Let’s now take a glimpse into the history of this iconic Doughiska structure.
The site of the castle was originally an early fortification built for Turlough O’Connor, High King of Ireland in the early 12th century. In 1383, the Abbot of Knockmoy, Dermot O’Connor leased part of the lands of Doughiska to Henry Blake of Galway.
Arranged in the form of a three-storey Anglo-Norman style tower. Architectural features of the castle suggest that the current structure dates from the early 16th century, when it was in the possession of the Lynch family. The Lynch family were given ownership of the castle when Nicholas FitzJohn Blak’s daughter Eveyln married John Lynch FitzRichard FitzSanders. In 1574, it is recorded that Stephen Lynch was the owner of the property. The Lynch family were later evicted by the Cromwellian Commissioners between 1653 and 1655 during which time the castle lost its roof.
Later on, in 1669 John Whaley received a grant of three quarters of Doughiska which he sold in 1680 to Francis Blake, the Catholic Recorder of Galway. He was the first of the Blake family to reside there after he moved into the castle in 1731. It was during his residence at the castle that its name changed from Doughiska or Doughiske Castle to Merlin Castle.

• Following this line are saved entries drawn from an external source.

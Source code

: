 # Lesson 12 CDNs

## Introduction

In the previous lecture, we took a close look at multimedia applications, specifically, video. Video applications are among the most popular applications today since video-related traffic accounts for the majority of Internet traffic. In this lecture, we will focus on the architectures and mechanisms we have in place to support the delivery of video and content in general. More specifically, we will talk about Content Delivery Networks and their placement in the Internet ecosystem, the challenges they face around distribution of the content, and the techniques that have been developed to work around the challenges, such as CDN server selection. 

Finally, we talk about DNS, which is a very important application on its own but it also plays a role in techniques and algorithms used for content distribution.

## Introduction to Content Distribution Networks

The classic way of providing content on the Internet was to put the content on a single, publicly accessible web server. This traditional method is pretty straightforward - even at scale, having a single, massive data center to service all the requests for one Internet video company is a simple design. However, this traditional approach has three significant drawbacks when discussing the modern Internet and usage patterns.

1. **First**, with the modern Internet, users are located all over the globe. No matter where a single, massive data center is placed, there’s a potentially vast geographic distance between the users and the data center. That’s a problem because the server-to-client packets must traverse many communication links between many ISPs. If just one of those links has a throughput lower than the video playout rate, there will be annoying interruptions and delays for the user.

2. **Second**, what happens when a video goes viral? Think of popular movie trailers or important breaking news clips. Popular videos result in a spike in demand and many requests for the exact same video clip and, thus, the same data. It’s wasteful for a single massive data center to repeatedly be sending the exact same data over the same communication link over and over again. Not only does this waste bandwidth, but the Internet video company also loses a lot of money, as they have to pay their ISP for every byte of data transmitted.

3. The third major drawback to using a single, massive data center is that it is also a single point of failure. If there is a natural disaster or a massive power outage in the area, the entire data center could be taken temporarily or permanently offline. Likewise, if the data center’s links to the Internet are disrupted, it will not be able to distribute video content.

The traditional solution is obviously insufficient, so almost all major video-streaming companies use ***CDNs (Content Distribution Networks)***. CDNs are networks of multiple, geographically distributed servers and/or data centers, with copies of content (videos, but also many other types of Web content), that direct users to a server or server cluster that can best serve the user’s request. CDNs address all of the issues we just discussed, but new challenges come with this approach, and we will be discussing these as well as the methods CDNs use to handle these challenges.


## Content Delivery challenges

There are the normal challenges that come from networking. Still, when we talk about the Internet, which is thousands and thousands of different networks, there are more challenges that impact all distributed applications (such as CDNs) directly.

The building was inhabited up until 1812 when Charles Blake built the Merlin Park estate. Against the eastern wall of the tower house structure, Charles built a house however nothing of that house remains today. In 1853, the estate was sold to a Mr. Henry Hodgson by the Encumbered Estates Court. Following this, it was then purchased and run by the Waithman family until it was abandoned.
The castle contains a secret chamber or priest’s hole, which was a hiding place for persecuted priests, often these chambers were concealed under floorboards or in walls and were often extremely successful in hiding the occupant. All of the castle's ogee windows are decorated with triskells, rosettes, everything from knots to floral motifs. At roof level there is also a machicolation on each side, the machicolation is a defensive feature that could be opened up in order to throw stones, boiling water and other items at the attackers below.
One of the castle's most interesting features is the tiny Sheela na Gig that is carved in the arch of one of the narrow second story ogee windows. It is the smallest in Ireland, measuring only 4.5 centimeters in length. The Sheela na Gig has been carved upside down, sitting on an object that resembles an upside down shield. The figure has a big head with visible round eyes and mouth. Sitting with her legs spread apart, feet facing out and her hands resting on her knees, her genitalia are expressed with a hollow between her legs.